(Paris, 1862 – Épinay-sous-Sénart, 1945)
Roches Blanches (Nemours)
1902
Pastel on canvas
38x61 cm / 57x79.5 cm framed
Signed and dated lower left “Maurice Eliot / 02” / Label “32” glued to the glass at the bottom right.
In the fall of 1902, Maurice Eliot produced a series of oil and pastel landscapes in the vicinity of Nemours, which he exhibited in April of the following year at the Salon de la Société Nationale des Beaux-Arts and at the Pastellistes français. He joined this societty at the invitation of its founder and exhibited there regularly from 1890: "We were still rue Houdon, when Roger-Ballu, President of the Sté des Pastellites Français, asked us to be part of this company which was beginning. […] For more than 10 years, we exhibited our pastel works there: me, landscapes and portraits, Léandre, especially portraits. "[1]

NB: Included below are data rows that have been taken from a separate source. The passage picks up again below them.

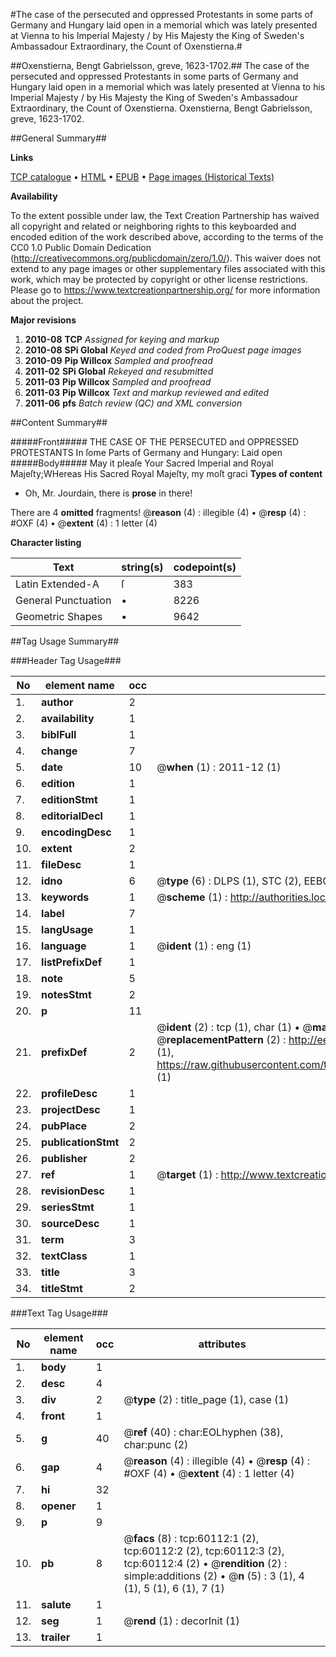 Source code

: #The case of the persecuted and oppressed Protestants in some parts of Germany and Hungary laid open in a memorial which was lately presented at Vienna to his Imperial Majesty / by His Majesty the King of Sweden's Ambassadour Extraordinary, the Count of Oxenstierna.#

##Oxenstierna, Bengt Gabrielsson, greve, 1623-1702.##
The case of the persecuted and oppressed Protestants in some parts of Germany and Hungary laid open in a memorial which was lately presented at Vienna to his Imperial Majesty / by His Majesty the King of Sweden's Ambassadour Extraordinary, the Count of Oxenstierna.
Oxenstierna, Bengt Gabrielsson, greve, 1623-1702.

##General Summary##

**Links**

[TCP catalogue](http://www.ota.ox.ac.uk/tcp/)  • 
[HTML](http://tei.it.ox.ac.uk/tcp/Texts-HTML/free/A53/A53761.html)  • 
[EPUB](http://tei.it.ox.ac.uk/tcp/Texts-EPUB/free/A53/A53761.epub) • 
[Page images (Historical Texts)](https://historicaltexts.jisc.ac.uk/eebo-12354939e)

**Availability**

To the extent possible under law, the Text Creation Partnership has waived all copyright and related or neighboring rights to this keyboarded and encoded edition of the work described above, according to the terms of the CC0 1.0 Public Domain Dedication (http://creativecommons.org/publicdomain/zero/1.0/). This waiver does not extend to any page images or other supplementary files associated with this work, which may be protected by copyright or other license restrictions. Please go to https://www.textcreationpartnership.org/ for more information about the project.

**Major revisions**

1. __2010-08__ __TCP__ *Assigned for keying and markup*
1. __2010-08__ __SPi Global__ *Keyed and coded from ProQuest page images*
1. __2010-09__ __Pip Willcox__ *Sampled and proofread*
1. __2011-02__ __SPi Global__ *Rekeyed and resubmitted*
1. __2011-03__ __Pip Willcox__ *Sampled and proofread*
1. __2011-03__ __Pip Willcox__ *Text and markup reviewed and edited*
1. __2011-06__ __pfs__ *Batch review (QC) and XML conversion*

##Content Summary##

#####Front#####
THE CASE OF THE PERSECUTED and OPPRESSED PROTESTANTS In ſome Parts of Germany and Hungary: Laid open
#####Body#####
May it pleaſe Your Sacred Imperial and Royal Majeſty;WHereas His Sacred Royal Majeſty, my moſt graci
**Types of content**

  * Oh, Mr. Jourdain, there is **prose** in there!

There are 4 **omitted** fragments! 
 @__reason__ (4) : illegible (4)  •  @__resp__ (4) : #OXF (4)  •  @__extent__ (4) : 1 letter (4)

**Character listing**


|Text|string(s)|codepoint(s)|
|---|---|---|
|Latin Extended-A|ſ|383|
|General Punctuation|•|8226|
|Geometric Shapes|▪|9642|

##Tag Usage Summary##

###Header Tag Usage###

|No|element name|occ|attributes|
|---|---|---|---|
|1.|__author__|2||
|2.|__availability__|1||
|3.|__biblFull__|1||
|4.|__change__|7||
|5.|__date__|10| @__when__ (1) : 2011-12 (1)|
|6.|__edition__|1||
|7.|__editionStmt__|1||
|8.|__editorialDecl__|1||
|9.|__encodingDesc__|1||
|10.|__extent__|2||
|11.|__fileDesc__|1||
|12.|__idno__|6| @__type__ (6) : DLPS (1), STC (2), EEBO-CITATION (1), OCLC (1), VID (1)|
|13.|__keywords__|1| @__scheme__ (1) : http://authorities.loc.gov/ (1)|
|14.|__label__|7||
|15.|__langUsage__|1||
|16.|__language__|1| @__ident__ (1) : eng (1)|
|17.|__listPrefixDef__|1||
|18.|__note__|5||
|19.|__notesStmt__|2||
|20.|__p__|11||
|21.|__prefixDef__|2| @__ident__ (2) : tcp (1), char (1)  •  @__matchPattern__ (2) : ([0-9\-]+):([0-9IVX]+) (1), (.+) (1)  •  @__replacementPattern__ (2) : http://eebo.chadwyck.com/downloadtiff?vid=$1&page=$2 (1), https://raw.githubusercontent.com/textcreationpartnership/Texts/master/tcpchars.xml#$1 (1)|
|22.|__profileDesc__|1||
|23.|__projectDesc__|1||
|24.|__pubPlace__|2||
|25.|__publicationStmt__|2||
|26.|__publisher__|2||
|27.|__ref__|1| @__target__ (1) : http://www.textcreationpartnership.org/docs/. (1)|
|28.|__revisionDesc__|1||
|29.|__seriesStmt__|1||
|30.|__sourceDesc__|1||
|31.|__term__|3||
|32.|__textClass__|1||
|33.|__title__|3||
|34.|__titleStmt__|2||


###Text Tag Usage###

|No|element name|occ|attributes|
|---|---|---|---|
|1.|__body__|1||
|2.|__desc__|4||
|3.|__div__|2| @__type__ (2) : title_page (1), case (1)|
|4.|__front__|1||
|5.|__g__|40| @__ref__ (40) : char:EOLhyphen (38), char:punc (2)|
|6.|__gap__|4| @__reason__ (4) : illegible (4)  •  @__resp__ (4) : #OXF (4)  •  @__extent__ (4) : 1 letter (4)|
|7.|__hi__|32||
|8.|__opener__|1||
|9.|__p__|9||
|10.|__pb__|8| @__facs__ (8) : tcp:60112:1 (2), tcp:60112:2 (2), tcp:60112:3 (2), tcp:60112:4 (2)  •  @__rendition__ (2) : simple:additions (2)  •  @__n__ (5) : 3 (1), 4 (1), 5 (1), 6 (1), 7 (1)|
|11.|__salute__|1||
|12.|__seg__|1| @__rend__ (1) : decorInit (1)|
|13.|__trailer__|1||
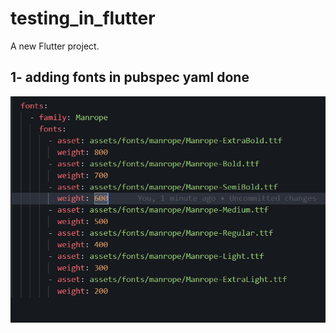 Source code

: # testing_in_flutter

A new Flutter project.
## 1- adding fonts in pubspec yaml done 
![alt text](image.png) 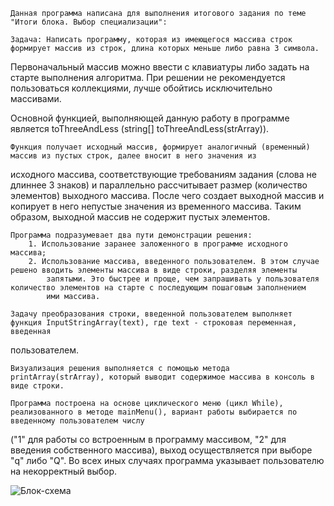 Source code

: 	Данная программа написана для выполнения итогового задания по теме "Итоги блока. Выбор специализации":

	Задача: Написать программу, которая из имеющегося массива строк формирует массив из строк, длина которых меньше либо равна 3 символа. 
Первоначальный массив можно ввести с клавиатуры либо задать на старте выполнения алгоритма. 
При решении не рекомендуется пользоваться коллекциями, лучше обойтись исключительно массивами.

Основной функцией, выполняющей данную работу в программе является toThreeAndLess (string[] toThreeAndLess(strArray)).

	Функция получает исходный массив, формирует аналогичный (временный) массив из пустых строк, далее вносит в него значения из
исходного массива, соответствующие требованиям задания (слова не длиннее 3 знаков) и параллельно рассчитывает размер (количество элементов)
выходного массива. После чего создает выходной массив и копирует в него непустые значения из временного массива. Таким образом, выходной массив
не содержит пустых элементов. 

	Программа подразумевает два пути демонстрации решения:
		1. Использование заранее заложенного в программе исходного массива;
		2. Использование массива, введенного пользователем. В этом случае решено вводить элементы массива в виде строки, разделяя элементы 
			запятыми. Это быстрее и проще, чем запрашивать у пользователя количество элементов на старте с последующим пошаговым заполнением 
			ими массива. 
		
	Задачу преобразования строки, введенной пользователем выполняет функция InputStringArray(text), где text - строковая переменная, введенная 
пользователем.

	Визуализация решения выполняется с помощью метода printArray(strArray), который выводит содержимое массива в консоль в виде строки.
	
	Программа построена на основе циклического меню (цикл While), реализованного в методе mainMenu(), вариант работы выбирается по введенному пользователем числу 
("1" для работы со встроенным в программу массивом, "2" для введения собственного массива), выход осуществляется при выборе "q" либо "Q".
Во всех иных случаях программа указывает пользователю на некорректный выбор.

![Блок-схема](/Graphics/Project_Draft.jpg "Блок-схема алгоритма задания")  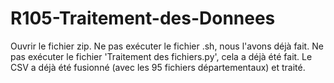 # R105-Traitement-des-Donnees
Ouvrir le fichier zip. 
Ne pas exécuter le fichier .sh, nous l'avons déjà fait. 
Ne pas exécuter le fichier 'Traitement des fichiers.py', cela a déjà été fait. Le CSV a déjà été fusionné (avec les 95 fichiers départementaux) et traité.



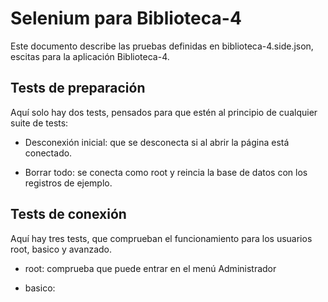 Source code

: # Selenium para Biblioteca-4

Este documento describe las pruebas definidas en biblioteca-4.side.json, escitas para la aplicación Biblioteca-4.

## Tests de preparación

 Aquí solo hay dos tests, pensados para que estén al principio de cualquier suite de tests:

 - Desconexión inicial: que se desconecta si al abrir la página está conectado.

 - Borrar todo: se conecta como root y reincia la base de datos con los registros de ejemplo.

## Tests de conexión

Aquí hay tres tests, que comprueban el funcionamiento para los usuarios root, basico y avanzado.

- root: comprueba que puede entrar en el menú Administrador

- basico:
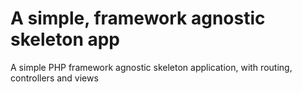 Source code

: # A simple, framework agnostic skeleton app

A simple PHP framework agnostic skeleton application, with routing, controllers and views
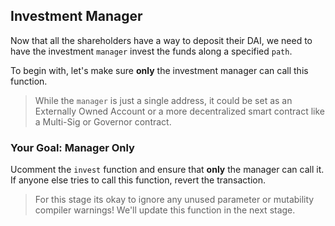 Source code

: ## Investment Manager

Now that all the shareholders have a way to deposit their DAI, we need to have the investment `manager` invest the funds along a specified `path`. 

To begin with, let's make sure __only__ the investment manager can call this function. 

> <emoji id="face_with_monocle"/> While the `manager` is just a single address, it could be set as an Externally Owned Account or a more decentralized smart contract like a Multi-Sig or Governor contract.

### <emoji id="checkered_flag"> Your Goal: Manager Only

Ucomment the `invest` function and ensure that __only__ the manager can call it. If anyone else tries to call this function, revert the transaction.

> <emoji id="see_no_evil" /> For this stage its okay to ignore any unused parameter or mutability compiler warnings! We'll update this function in the next stage.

The date [19]02 inscribed next to the artist's signature and the small exhibition label "32" stuck on the glass make it possible to identify this pastel as the one presented in 1903 at the gallery Georges Petit at the annual exhibition of the Société de pastellistes français, under n°32 and the title Roches blanches (Nemours). The critics then pointed out the "pretty pink moors of Mr. Eliot, subtle and harmonious"[2]. In this pastel, the pastellist mixes the strokes of dry pastel sticks with the brushwork of moistened pastel powder, playing with textures and colors to vividly transcribe the beauty of the heather in bloom in the rocky moor.
[1] Maurice Eliot, Souvenirs de jeunesse, manuscript reproduced in the documentation of the Musée d'Orsay.
[2] F. George-Morot, “Artistic Life. To Pastellists”, La Presse, April 3, 1903.